[ResponseOps][TaskManager] followups from resource based scheduling PR (#192124)

Towards https://github.com/elastic/kibana/issues/190095, https://github.com/elastic/kibana/issues/192183, https://github.com/elastic/kibana/issues/192185 ## Summary This PR updates the following: - heap-to-capacity converter to take into account larger amounts of RAM, updated this to be 16GB - initial`maxAllowedCost` to be the default capacity of 10 - adds `xpack.alerting.maxScheduledPerMinute`, `xpack.discovery.active_nodes_lookback`, `xpack.discovery.interval` configs to docker - updates the TM docs for `xpack.task_manager.capacity` --------- Co-authored-by: Lisa Cawley <lcawley@elastic.co>
2025-04-24 01:38:56 -04:00 · 2024-09-12 11:42:33 -07:00 · 2024-09-12 11:42:33 -07:00 · 850cdf0275
commit 850cdf0275
parent 4254adbbec
10 changed files with 28 additions and 23 deletions
--- a/docs/settings/task-manager-settings.asciidoc
+++ b/docs/settings/task-manager-settings.asciidoc
@ -23,6 +23,7 @@ How often, in milliseconds, the task manager will look for more work.  Defaults
 How many requests can Task Manager buffer before it rejects new requests.  Defaults to 1000.
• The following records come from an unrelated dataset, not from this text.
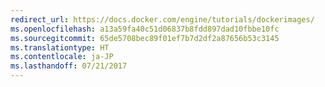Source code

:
 ```yaml
---
redirect_url: https://docs.docker.com/engine/tutorials/dockerimages/
ms.openlocfilehash: a13a59fa40c51d06837b8fdd897dad10fbbe10fc
ms.sourcegitcommit: 65de5708bec89f01ef7b7d2df2a87656b53c3145
ms.translationtype: HT
ms.contentlocale: ja-JP
ms.lasthandoff: 07/21/2017
---
```

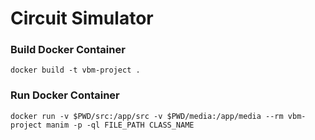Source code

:# Circuit Simulator

### Build Docker Container
```
docker build -t vbm-project .
```

### Run Docker Container
```
docker run -v $PWD/src:/app/src -v $PWD/media:/app/media --rm vbm-project manim -p -ql FILE_PATH CLASS_NAME
```
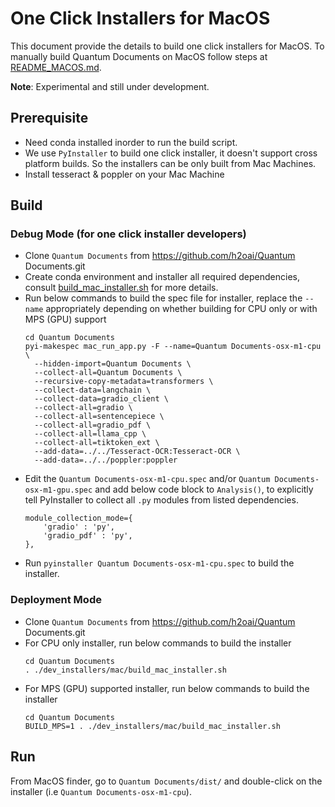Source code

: # One Click Installers for MacOS

This document provide the details to build one click installers for MacOS. To manually build Quantum Documents on MacOS follow steps at [README_MACOS.md](../../docs/README_MACOS.md).

**Note**: Experimental and still under development.

## Prerequisite

- Need conda installed inorder to run the build script.
- We use `PyInstaller` to build one click installer, it doesn't support cross platform builds. So the installers can
  be only built from Mac Machines. 
- Install tesseract & poppler on your Mac Machine

## Build

### Debug Mode (for one click installer developers)

- Clone `Quantum Documents` from https://github.com/h2oai/Quantum Documents.git
- Create conda environment and installer all required dependencies, consult [build_mac_installer.sh](build_mac_installer.sh) for more details.
- Run below commands to build the spec file for installer, replace the `--name` appropriately depending on whether building for CPU only or with MPS (GPU) support
    ```shell
    cd Quantum Documents
    pyi-makespec mac_run_app.py -F --name=Quantum Documents-osx-m1-cpu \
      --hidden-import=Quantum Documents \
      --collect-all=Quantum Documents \
      --recursive-copy-metadata=transformers \
      --collect-data=langchain \
      --collect-data=gradio_client \
      --collect-all=gradio \
      --collect-all=sentencepiece \
      --collect-all=gradio_pdf \
      --collect-all=llama_cpp \
      --collect-all=tiktoken_ext \
      --add-data=../../Tesseract-OCR:Tesseract-OCR \
      --add-data=../../poppler:poppler
    ```
- Edit the `Quantum Documents-osx-m1-cpu.spec` and/or `Quantum Documents-osx-m1-gpu.spec` and add below code block to `Analysis()`, to explicitly tell PyInstaller to collect all `.py` modules from listed dependencies.
    ```
    module_collection_mode={
        'gradio' : 'py',
        'gradio_pdf' : 'py',
    },
    ```
- Run `pyinstaller Quantum Documents-osx-m1-cpu.spec` to build the installer.
### Deployment Mode

- Clone `Quantum Documents` from https://github.com/h2oai/Quantum Documents.git
- For CPU only installer, run below commands to build the installer
    ```shell
    cd Quantum Documents
    . ./dev_installers/mac/build_mac_installer.sh
    ```
- For MPS (GPU) supported installer, run below commands to build the installer
    ```shell
    cd Quantum Documents
    BUILD_MPS=1 . ./dev_installers/mac/build_mac_installer.sh
    ```
  
## Run 

From MacOS finder, go to `Quantum Documents/dist/` and double-click on the installer (i.e `Quantum Documents-osx-m1-cpu`).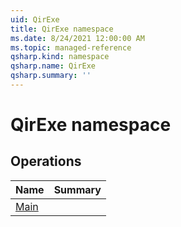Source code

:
 ```yaml
---
uid: QirExe
title: QirExe namespace
ms.date: 8/24/2021 12:00:00 AM
ms.topic: managed-reference
qsharp.kind: namespace
qsharp.name: QirExe
qsharp.summary: ''
---
```


# QirExe namespace




<!-- summaries -->

## Operations

| Name | Summary |
|------|---------|
|[Main](xref:QirExe.Main) | |


<!-- /summaries -->

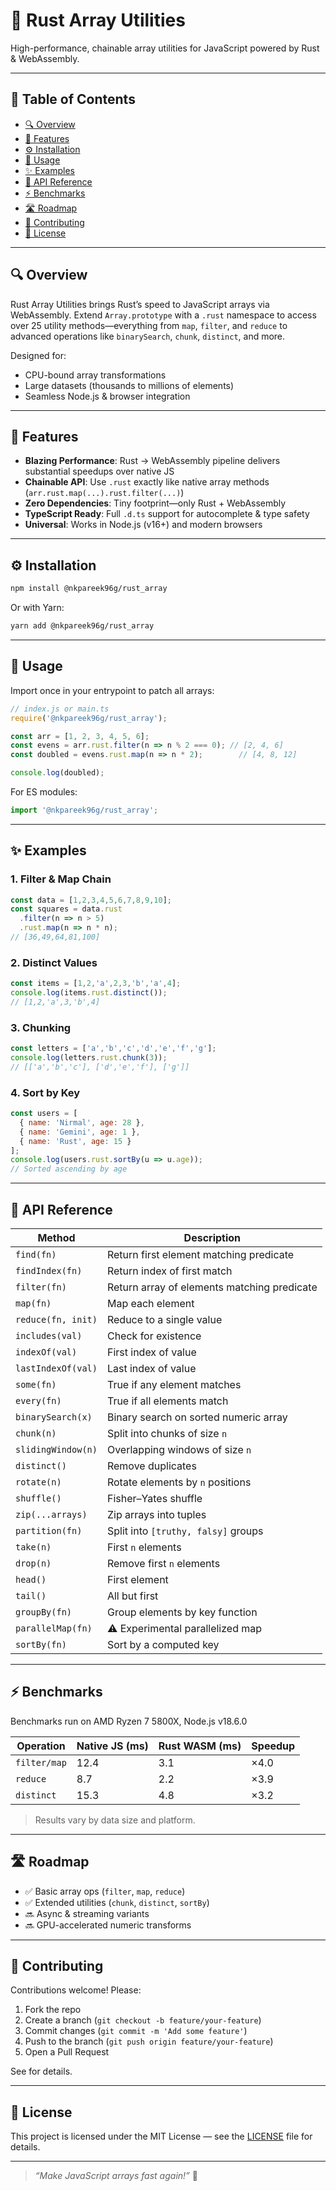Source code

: # 🦀 Rust Array Utilities

&#x20;    &#x20;

High-performance, chainable array utilities for JavaScript powered by Rust & WebAssembly.

---

## 📖 Table of Contents

* [🔍 Overview](#-overview)
* [🚀 Features](#-features)
* [⚙️ Installation](#️-installation)
* [🔧 Usage](#-usage)
* [✨ Examples](#-examples)
* [📘 API Reference](#-api-reference)
* [⚡️ Benchmarks](#️-benchmarks)
* [🛣️ Roadmap](#️-roadmap)
* [🤝 Contributing](#-contributing)
* [📄 License](#-license)

---

## 🔍 Overview

Rust Array Utilities brings Rust’s speed to JavaScript arrays via WebAssembly. Extend `Array.prototype` with a `.rust` namespace to access over 25 utility methods—everything from `map`, `filter`, and `reduce` to advanced operations like `binarySearch`, `chunk`, `distinct`, and more.

Designed for:

* CPU-bound array transformations
* Large datasets (thousands to millions of elements)
* Seamless Node.js & browser integration

---

## 🚀 Features

* **Blazing Performance**: Rust → WebAssembly pipeline delivers substantial speedups over native JS
* **Chainable API**: Use `.rust` exactly like native array methods (`arr.rust.map(...).rust.filter(...)`)
* **Zero Dependencies**: Tiny footprint—only Rust + WebAssembly
* **TypeScript Ready**: Full `.d.ts` support for autocomplete & type safety
* **Universal**: Works in Node.js (v16+) and modern browsers

---

## ⚙️ Installation

```bash
npm install @nkpareek96g/rust_array
```

Or with Yarn:

```bash
yarn add @nkpareek96g/rust_array
```

---

## 🔧 Usage

Import once in your entrypoint to patch all arrays:

```js
// index.js or main.ts
require('@nkpareek96g/rust_array');

const arr = [1, 2, 3, 4, 5, 6];
const evens = arr.rust.filter(n => n % 2 === 0); // [2, 4, 6]
const doubled = evens.rust.map(n => n * 2);        // [4, 8, 12]

console.log(doubled);
```

For ES modules:

```js
import '@nkpareek96g/rust_array';
```

---

## ✨ Examples

### 1. Filter & Map Chain

```js
const data = [1,2,3,4,5,6,7,8,9,10];
const squares = data.rust
  .filter(n => n > 5)
  .rust.map(n => n * n);
// [36,49,64,81,100]
```

### 2. Distinct Values

```js
const items = [1,2,'a',2,3,'b','a',4];
console.log(items.rust.distinct());
// [1,2,'a',3,'b',4]
```

### 3. Chunking

```js
const letters = ['a','b','c','d','e','f','g'];
console.log(letters.rust.chunk(3));
// [['a','b','c'], ['d','e','f'], ['g']]
```

### 4. Sort by Key

```js
const users = [
  { name: 'Nirmal', age: 28 },
  { name: 'Gemini', age: 1 },
  { name: 'Rust', age: 15 }
];
console.log(users.rust.sortBy(u => u.age));
// Sorted ascending by age
```

---

## 📘 API Reference

| Method             | Description                                 |
| ------------------ | ------------------------------------------- |
| `find(fn)`         | Return first element matching predicate     |
| `findIndex(fn)`    | Return index of first match                 |
| `filter(fn)`       | Return array of elements matching predicate |
| `map(fn)`          | Map each element                            |
| `reduce(fn, init)` | Reduce to a single value                    |
| `includes(val)`    | Check for existence                         |
| `indexOf(val)`     | First index of value                        |
| `lastIndexOf(val)` | Last index of value                         |
| `some(fn)`         | True if any element matches                 |
| `every(fn)`        | True if all elements match                  |
| `binarySearch(x)`  | Binary search on sorted numeric array       |
| `chunk(n)`         | Split into chunks of size `n`               |
| `slidingWindow(n)` | Overlapping windows of size `n`             |
| `distinct()`       | Remove duplicates                           |
| `rotate(n)`        | Rotate elements by `n` positions            |
| `shuffle()`        | Fisher–Yates shuffle                        |
| `zip(...arrays)`   | Zip arrays into tuples                      |
| `partition(fn)`    | Split into `[truthy, falsy]` groups         |
| `take(n)`          | First `n` elements                          |
| `drop(n)`          | Remove first `n` elements                   |
| `head()`           | First element                               |
| `tail()`           | All but first                               |
| `groupBy(fn)`      | Group elements by key function              |
| `parallelMap(fn)`  | ⚠️ Experimental parallelized map            |
| `sortBy(fn)`       | Sort by a computed key                      |

---

## ⚡️ Benchmarks

Benchmarks run on AMD Ryzen 7 5800X, Node.js v18.6.0

| Operation    | Native JS (ms) | Rust WASM (ms) | Speedup |
| ------------ | -------------- | -------------- | ------- |
| `filter/map` | 12.4           | 3.1            | ×4.0    |
| `reduce`     | 8.7            | 2.2            | ×3.9    |
| `distinct`   | 15.3           | 4.8            | ×3.2    |

> Results vary by data size and platform.

---

## 🛣️ Roadmap

* ✅ Basic array ops (`filter`, `map`, `reduce`)
* ✅ Extended utilities (`chunk`, `distinct`, `sortBy`)
* 🔜 Async & streaming variants
* 🔜 GPU-accelerated numeric transforms


---

## 🤝 Contributing

Contributions welcome! Please:

1. Fork the repo
2. Create a branch (`git checkout -b feature/your-feature`)
3. Commit changes (`git commit -m 'Add some feature'`)
4. Push to the branch (`git push origin feature/your-feature`)
5. Open a Pull Request

See  for details.

---

## 📄 License

This project is licensed under the MIT License — see the [LICENSE](./LICENSE) file for details.

---

> *“Make JavaScript arrays fast again!”* 🚀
 `xpack.task_manager.max_workers`::
+deprecated:[8.16.0]
 The maximum number of tasks that this Kibana instance will run simultaneously.  Defaults to 10.
 Starting in 8.0, it will not be possible to set the value greater than 100.

@ -48,6 +49,9 @@ Enables event loop delay monitoring, which will log a warning when a task causes
 `xpack.task_manager.event_loop_delay.warn_threshold`::
 Sets the amount of event loop delay during a task execution which will cause a warning to be logged. Defaults to 5000 milliseconds (5 seconds).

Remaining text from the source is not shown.